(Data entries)

::::::::

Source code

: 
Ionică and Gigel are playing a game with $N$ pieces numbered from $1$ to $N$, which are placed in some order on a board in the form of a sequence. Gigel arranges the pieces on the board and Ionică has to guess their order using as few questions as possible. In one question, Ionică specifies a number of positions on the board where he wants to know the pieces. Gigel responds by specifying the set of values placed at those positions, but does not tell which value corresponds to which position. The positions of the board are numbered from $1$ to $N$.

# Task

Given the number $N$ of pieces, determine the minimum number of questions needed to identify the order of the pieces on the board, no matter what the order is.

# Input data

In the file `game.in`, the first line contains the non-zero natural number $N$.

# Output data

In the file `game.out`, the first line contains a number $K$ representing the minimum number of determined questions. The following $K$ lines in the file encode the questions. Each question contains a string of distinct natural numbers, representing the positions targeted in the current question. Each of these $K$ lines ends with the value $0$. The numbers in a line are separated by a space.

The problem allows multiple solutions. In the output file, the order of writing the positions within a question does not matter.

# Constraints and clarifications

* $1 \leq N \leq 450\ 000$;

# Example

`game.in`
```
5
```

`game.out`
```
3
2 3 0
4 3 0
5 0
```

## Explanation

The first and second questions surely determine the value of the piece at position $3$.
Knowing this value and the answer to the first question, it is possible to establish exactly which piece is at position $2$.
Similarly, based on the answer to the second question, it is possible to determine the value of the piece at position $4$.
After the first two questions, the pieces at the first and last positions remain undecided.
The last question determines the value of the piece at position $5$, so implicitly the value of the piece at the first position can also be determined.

::::::::

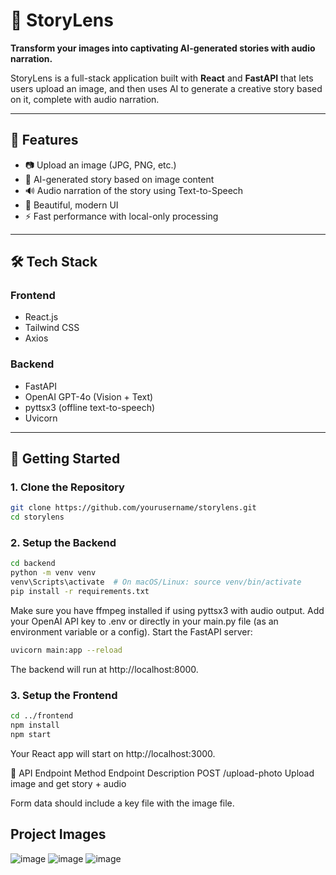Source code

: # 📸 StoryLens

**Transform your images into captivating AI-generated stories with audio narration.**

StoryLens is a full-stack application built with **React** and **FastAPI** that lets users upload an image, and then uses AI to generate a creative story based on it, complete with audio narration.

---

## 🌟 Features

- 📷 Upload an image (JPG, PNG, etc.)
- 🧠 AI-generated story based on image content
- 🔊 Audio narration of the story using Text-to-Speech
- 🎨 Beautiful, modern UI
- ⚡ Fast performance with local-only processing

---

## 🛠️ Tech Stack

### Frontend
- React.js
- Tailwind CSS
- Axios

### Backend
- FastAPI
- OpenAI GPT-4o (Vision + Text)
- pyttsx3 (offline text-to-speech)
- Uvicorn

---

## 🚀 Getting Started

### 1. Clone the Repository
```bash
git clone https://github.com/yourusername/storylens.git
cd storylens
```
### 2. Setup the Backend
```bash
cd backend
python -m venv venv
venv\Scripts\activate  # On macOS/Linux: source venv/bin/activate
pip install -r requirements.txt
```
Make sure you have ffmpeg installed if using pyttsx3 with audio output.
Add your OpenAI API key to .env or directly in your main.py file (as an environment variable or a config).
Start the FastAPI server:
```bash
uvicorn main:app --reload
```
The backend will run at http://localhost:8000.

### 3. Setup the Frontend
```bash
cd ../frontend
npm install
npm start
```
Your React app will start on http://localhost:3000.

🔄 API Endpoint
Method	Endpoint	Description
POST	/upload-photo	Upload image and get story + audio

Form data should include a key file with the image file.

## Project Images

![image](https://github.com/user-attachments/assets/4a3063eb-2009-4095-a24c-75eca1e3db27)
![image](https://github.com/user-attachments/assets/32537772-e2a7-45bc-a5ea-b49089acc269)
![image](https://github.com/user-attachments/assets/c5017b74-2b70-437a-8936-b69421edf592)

::::::::

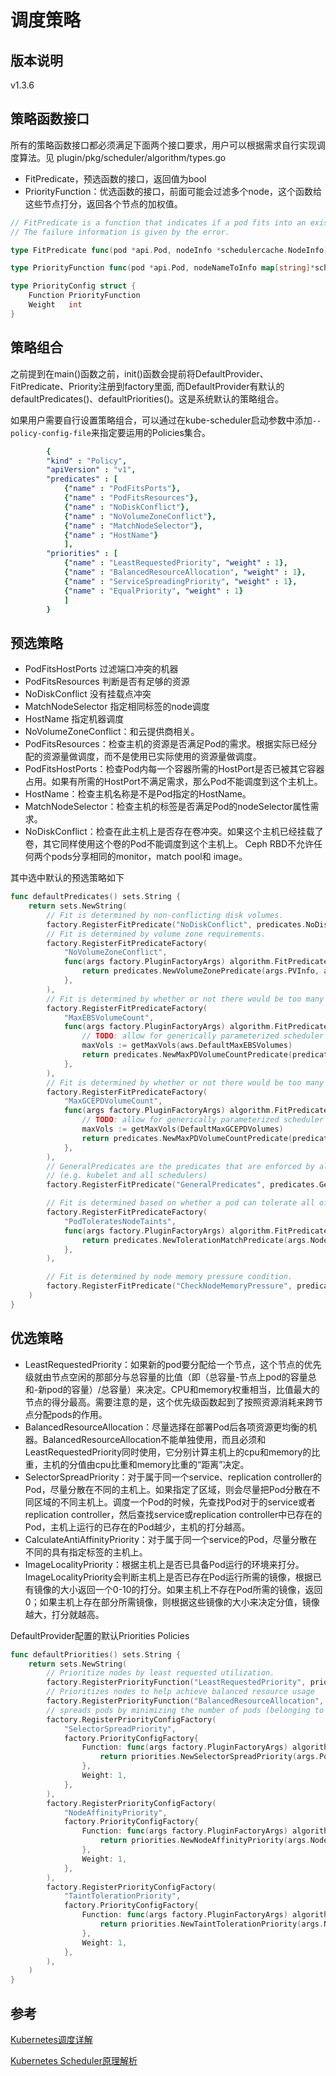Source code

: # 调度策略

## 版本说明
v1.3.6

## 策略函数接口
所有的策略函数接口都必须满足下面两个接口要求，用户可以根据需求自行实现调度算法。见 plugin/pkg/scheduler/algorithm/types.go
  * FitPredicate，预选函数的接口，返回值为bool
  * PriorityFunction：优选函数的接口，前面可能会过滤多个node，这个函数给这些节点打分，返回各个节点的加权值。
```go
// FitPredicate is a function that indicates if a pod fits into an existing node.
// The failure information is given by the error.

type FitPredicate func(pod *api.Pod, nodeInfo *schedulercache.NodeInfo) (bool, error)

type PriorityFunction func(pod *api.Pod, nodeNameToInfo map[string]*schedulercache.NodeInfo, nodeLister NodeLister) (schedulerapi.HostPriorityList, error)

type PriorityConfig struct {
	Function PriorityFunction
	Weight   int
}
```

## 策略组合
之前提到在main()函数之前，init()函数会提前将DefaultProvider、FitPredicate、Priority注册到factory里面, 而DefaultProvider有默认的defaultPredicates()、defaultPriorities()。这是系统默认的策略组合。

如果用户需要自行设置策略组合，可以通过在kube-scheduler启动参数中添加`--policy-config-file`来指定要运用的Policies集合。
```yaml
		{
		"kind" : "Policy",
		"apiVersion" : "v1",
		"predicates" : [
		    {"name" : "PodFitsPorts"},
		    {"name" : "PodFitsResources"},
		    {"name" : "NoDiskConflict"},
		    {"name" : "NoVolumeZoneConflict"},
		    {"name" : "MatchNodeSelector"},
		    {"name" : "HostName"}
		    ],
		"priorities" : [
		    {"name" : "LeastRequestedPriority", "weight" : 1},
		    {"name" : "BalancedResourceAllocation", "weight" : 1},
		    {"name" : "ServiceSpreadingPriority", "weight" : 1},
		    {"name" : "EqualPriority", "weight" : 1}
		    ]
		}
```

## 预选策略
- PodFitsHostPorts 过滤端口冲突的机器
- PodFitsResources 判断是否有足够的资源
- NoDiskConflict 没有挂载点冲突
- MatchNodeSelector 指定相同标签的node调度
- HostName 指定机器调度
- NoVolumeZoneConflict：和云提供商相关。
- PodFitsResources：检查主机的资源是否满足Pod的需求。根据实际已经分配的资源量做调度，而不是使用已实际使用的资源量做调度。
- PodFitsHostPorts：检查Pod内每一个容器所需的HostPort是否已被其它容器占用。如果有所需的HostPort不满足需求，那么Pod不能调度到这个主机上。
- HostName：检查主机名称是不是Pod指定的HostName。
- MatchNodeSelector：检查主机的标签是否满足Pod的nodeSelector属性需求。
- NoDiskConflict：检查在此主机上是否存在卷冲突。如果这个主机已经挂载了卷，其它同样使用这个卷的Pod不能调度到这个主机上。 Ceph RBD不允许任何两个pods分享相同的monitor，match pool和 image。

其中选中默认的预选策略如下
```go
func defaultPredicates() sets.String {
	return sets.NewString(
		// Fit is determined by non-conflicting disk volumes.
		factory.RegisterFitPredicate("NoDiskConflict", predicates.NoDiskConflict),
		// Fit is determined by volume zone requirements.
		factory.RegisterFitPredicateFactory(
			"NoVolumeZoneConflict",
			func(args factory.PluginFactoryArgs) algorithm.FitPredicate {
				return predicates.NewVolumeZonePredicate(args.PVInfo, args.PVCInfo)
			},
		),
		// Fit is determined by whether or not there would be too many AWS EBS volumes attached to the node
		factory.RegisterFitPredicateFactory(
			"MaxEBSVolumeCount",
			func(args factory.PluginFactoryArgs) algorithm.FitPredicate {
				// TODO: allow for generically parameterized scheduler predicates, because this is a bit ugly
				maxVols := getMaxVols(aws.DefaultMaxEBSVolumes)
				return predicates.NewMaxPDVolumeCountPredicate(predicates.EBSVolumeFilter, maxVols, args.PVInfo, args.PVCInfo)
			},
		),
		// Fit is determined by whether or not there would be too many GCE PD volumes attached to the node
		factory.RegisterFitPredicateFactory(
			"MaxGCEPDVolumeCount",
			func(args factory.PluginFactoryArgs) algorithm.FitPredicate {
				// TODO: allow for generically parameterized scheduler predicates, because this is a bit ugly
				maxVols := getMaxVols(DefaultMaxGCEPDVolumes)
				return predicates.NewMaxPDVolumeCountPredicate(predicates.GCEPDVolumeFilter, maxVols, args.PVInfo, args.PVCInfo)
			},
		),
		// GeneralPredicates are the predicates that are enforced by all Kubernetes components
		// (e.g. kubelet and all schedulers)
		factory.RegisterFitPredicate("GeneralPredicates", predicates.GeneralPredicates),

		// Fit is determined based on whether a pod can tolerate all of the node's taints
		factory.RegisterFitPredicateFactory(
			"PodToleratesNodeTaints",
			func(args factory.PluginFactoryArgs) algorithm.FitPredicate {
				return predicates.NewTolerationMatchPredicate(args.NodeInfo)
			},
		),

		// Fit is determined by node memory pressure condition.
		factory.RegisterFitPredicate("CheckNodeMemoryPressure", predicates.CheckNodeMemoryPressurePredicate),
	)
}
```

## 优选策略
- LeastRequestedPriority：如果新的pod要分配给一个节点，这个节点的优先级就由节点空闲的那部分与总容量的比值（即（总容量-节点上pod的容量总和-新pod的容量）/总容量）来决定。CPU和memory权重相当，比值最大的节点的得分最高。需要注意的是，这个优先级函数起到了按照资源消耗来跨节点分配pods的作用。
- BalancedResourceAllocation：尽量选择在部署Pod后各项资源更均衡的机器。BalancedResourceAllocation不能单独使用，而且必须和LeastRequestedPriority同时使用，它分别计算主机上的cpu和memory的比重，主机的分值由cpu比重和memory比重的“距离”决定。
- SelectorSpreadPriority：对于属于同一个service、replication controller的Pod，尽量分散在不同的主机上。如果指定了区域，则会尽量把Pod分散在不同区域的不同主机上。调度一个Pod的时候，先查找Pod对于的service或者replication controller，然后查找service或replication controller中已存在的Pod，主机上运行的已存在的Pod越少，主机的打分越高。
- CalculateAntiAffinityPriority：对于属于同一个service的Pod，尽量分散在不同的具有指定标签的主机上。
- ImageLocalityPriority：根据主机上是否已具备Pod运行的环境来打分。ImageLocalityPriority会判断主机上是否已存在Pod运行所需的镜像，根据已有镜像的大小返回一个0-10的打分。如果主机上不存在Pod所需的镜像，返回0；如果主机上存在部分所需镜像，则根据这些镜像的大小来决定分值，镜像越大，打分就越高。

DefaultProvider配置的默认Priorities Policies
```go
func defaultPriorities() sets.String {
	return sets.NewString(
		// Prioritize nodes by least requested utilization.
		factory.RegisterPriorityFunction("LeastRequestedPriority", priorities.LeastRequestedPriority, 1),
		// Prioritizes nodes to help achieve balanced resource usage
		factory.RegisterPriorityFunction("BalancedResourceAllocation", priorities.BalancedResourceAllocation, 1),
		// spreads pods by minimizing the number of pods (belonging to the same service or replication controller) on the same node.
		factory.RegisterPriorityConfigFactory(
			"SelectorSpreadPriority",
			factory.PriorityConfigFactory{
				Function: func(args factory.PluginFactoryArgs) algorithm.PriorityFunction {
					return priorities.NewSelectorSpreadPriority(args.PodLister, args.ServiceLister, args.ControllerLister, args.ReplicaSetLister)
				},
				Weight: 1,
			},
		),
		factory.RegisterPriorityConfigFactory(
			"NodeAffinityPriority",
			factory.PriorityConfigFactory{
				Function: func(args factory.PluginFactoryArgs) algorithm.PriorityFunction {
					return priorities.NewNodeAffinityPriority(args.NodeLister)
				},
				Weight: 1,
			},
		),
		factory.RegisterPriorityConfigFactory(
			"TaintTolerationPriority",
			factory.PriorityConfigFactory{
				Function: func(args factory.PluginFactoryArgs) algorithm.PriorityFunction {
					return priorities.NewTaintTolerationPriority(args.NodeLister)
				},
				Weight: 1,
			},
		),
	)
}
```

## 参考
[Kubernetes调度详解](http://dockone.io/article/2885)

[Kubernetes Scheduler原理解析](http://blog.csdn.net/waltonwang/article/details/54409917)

::::::::

PROBLEM TO WORK ON:
Among the lines of the records, copy out each one that contains the word "defaultPriorities".

FINISHED TASK:
之前提到在main()函数之前，init()函数会提前将DefaultProvider、FitPredicate、Priority注册到factory里面, 而DefaultProvider有默认的defaultPredicates()、defaultPriorities()。这是系统默认的策略组合。
func defaultPriorities() sets.String {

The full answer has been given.